BEGIN The records
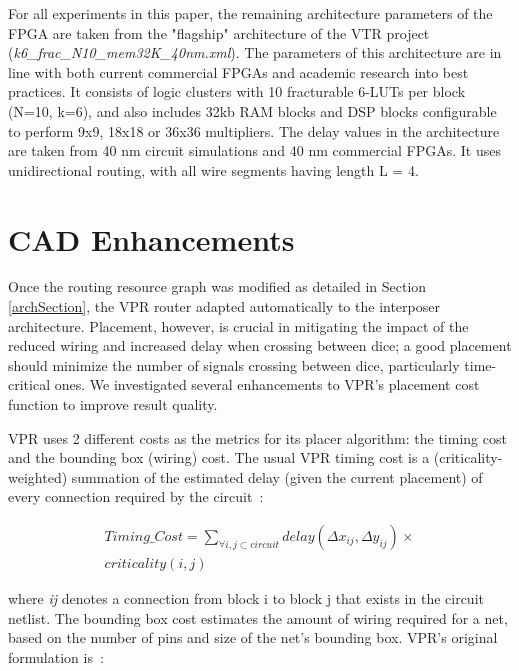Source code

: \documentclass{sig-alternate-2013}
\begin{document}
For all experiments in this paper, the remaining architecture parameters of the FPGA are taken from the "flagship" architecture of the VTR project (\textit{k6\_frac\_N10\_mem32K\_40nm.xml}). The parameters of this architecture are in line with both current commercial FPGAs and academic research into best practices. It consists of logic clusters with 10 fracturable 6-LUTs per block (N=10, k=6), and also includes 32kb RAM blocks and DSP blocks configurable to perform 9x9, 18x18 or 36x36 multipliers. The delay values in the architecture are taken from 40 nm circuit simulations and 40 nm commercial FPGAs. It uses unidirectional routing, with all wire segments having length L = 4.

\section{CAD Enhancements}
\label{cadSection}

Once the routing resource graph was modified as detailed in Section \ref{archSection}, the VPR router adapted automatically to the interposer architecture. Placement, however, is crucial in mitigating the impact of the reduced wiring and increased delay when crossing between dice; a good placement should minimize the number of signals crossing between dice, particularly time-critical ones. We investigated several enhancements to VPR's placement cost function to improve result quality. 

VPR uses 2 different costs as the metrics for its placer algorithm: the timing cost and the bounding box (wiring) cost. The usual VPR timing cost is a (criticality-weighted) summation of the estimated delay (given the current placement) of every connection required by the circuit~\cite{timing2000}:

\begin{equation} \label{eq:timing_eq_full}
\begin{split}
Timing\_Cost = \sum_{\forall i, j \subset circuit} delay(\Delta x_{ij},\Delta y_{ij}) \times \\ 
criticality(i,j)
\end{split}
\end{equation}

where \textit{ij} denotes a connection from block i to block j that exists in the circuit netlist.
The bounding box cost estimates the amount of wiring required for a net, based on the number of pins and size of the net's bounding box. VPR's original formulation is~\cite{betz1997vpr}:
\end{document}
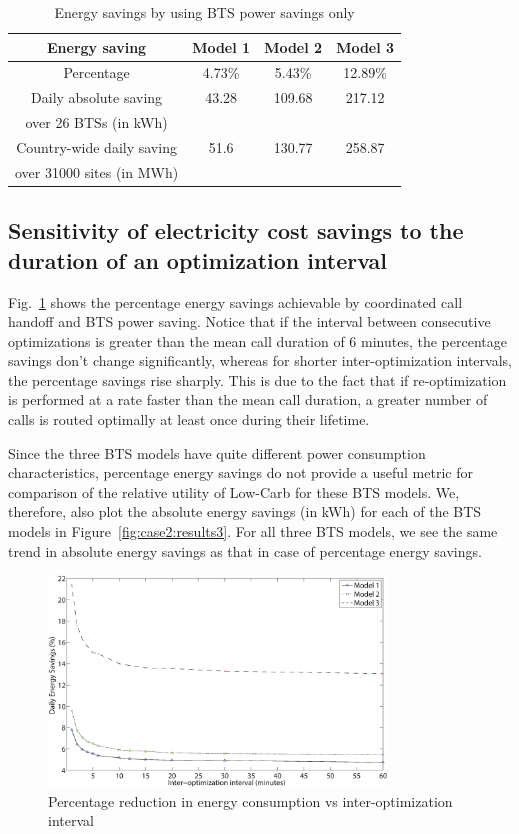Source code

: \begin{table}
\centering
\begin{tabular}{|c|c|c|c|}
\hline Energy saving & Model 1 & Model 2 & Model 3 \\
\hline Percentage & 4.73\% & 5.43\% & 12.89\% \\
\hline Daily absolute saving & 43.28 & 109.68 & 217.12 \\
over 26 BTSs (in kWh) & \ & \ & \ \\
\hline Country-wide daily saving & 51.6 & 130.77 & 258.87\\
over 31000 sites (in MWh) & \ & \ & \ \\
\hline
\end{tabular}
\caption{Energy savings by using BTS power savings only}
\label{tab:psonly}
\end{table}

\subsection{Sensitivity of electricity cost savings to the duration of an optimization interval} Fig.~\ref{fig:case2:results2} shows the percentage energy savings achievable by coordinated call handoff and BTS power saving. Notice that if the interval between consecutive optimizations is greater than the mean call duration of 6 minutes, the percentage savings don't change significantly, whereas for shorter inter-optimization intervals, the percentage savings rise sharply. This is due to the fact that if re-optimization is performed at a rate faster than the mean call duration, a greater number of calls is routed optimally at least once during their lifetime. 

Since the three BTS models have quite different power consumption characteristics, percentage energy savings do not provide a useful metric for comparison of the relative utility of Low-Carb for these BTS models. We, therefore, also plot the absolute energy savings (in kWh) for each of the BTS models in Figure~\ref{fig:case2:results3}. For all three BTS models, we see the same trend in absolute energy savings as that in case of percentage energy savings. 

\begin{figure}
\centering
\includegraphics[width=0.8\textwidth]{pics/perc.savings.red-bl-bw.eps}
\caption{Percentage reduction in energy consumption vs inter-optimization interval}
\label{fig:case2:results2}
\end{figure}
END The records
Activity:
In the records above, find each line with the string "block" and list it.

Exercise output:
For all experiments in this paper, the remaining architecture parameters of the FPGA are taken from the "flagship" architecture of the VTR project (\textit{k6\_frac\_N10\_mem32K\_40nm.xml}). The parameters of this architecture are in line with both current commercial FPGAs and academic research into best practices. It consists of logic clusters with 10 fracturable 6-LUTs per block (N=10, k=6), and also includes 32kb RAM blocks and DSP blocks configurable to perform 9x9, 18x18 or 36x36 multipliers. The delay values in the architecture are taken from 40 nm circuit simulations and 40 nm commercial FPGAs. It uses unidirectional routing, with all wire segments having length L = 4.
where \textit{ij} denotes a connection from block i to block j that exists in the circuit netlist.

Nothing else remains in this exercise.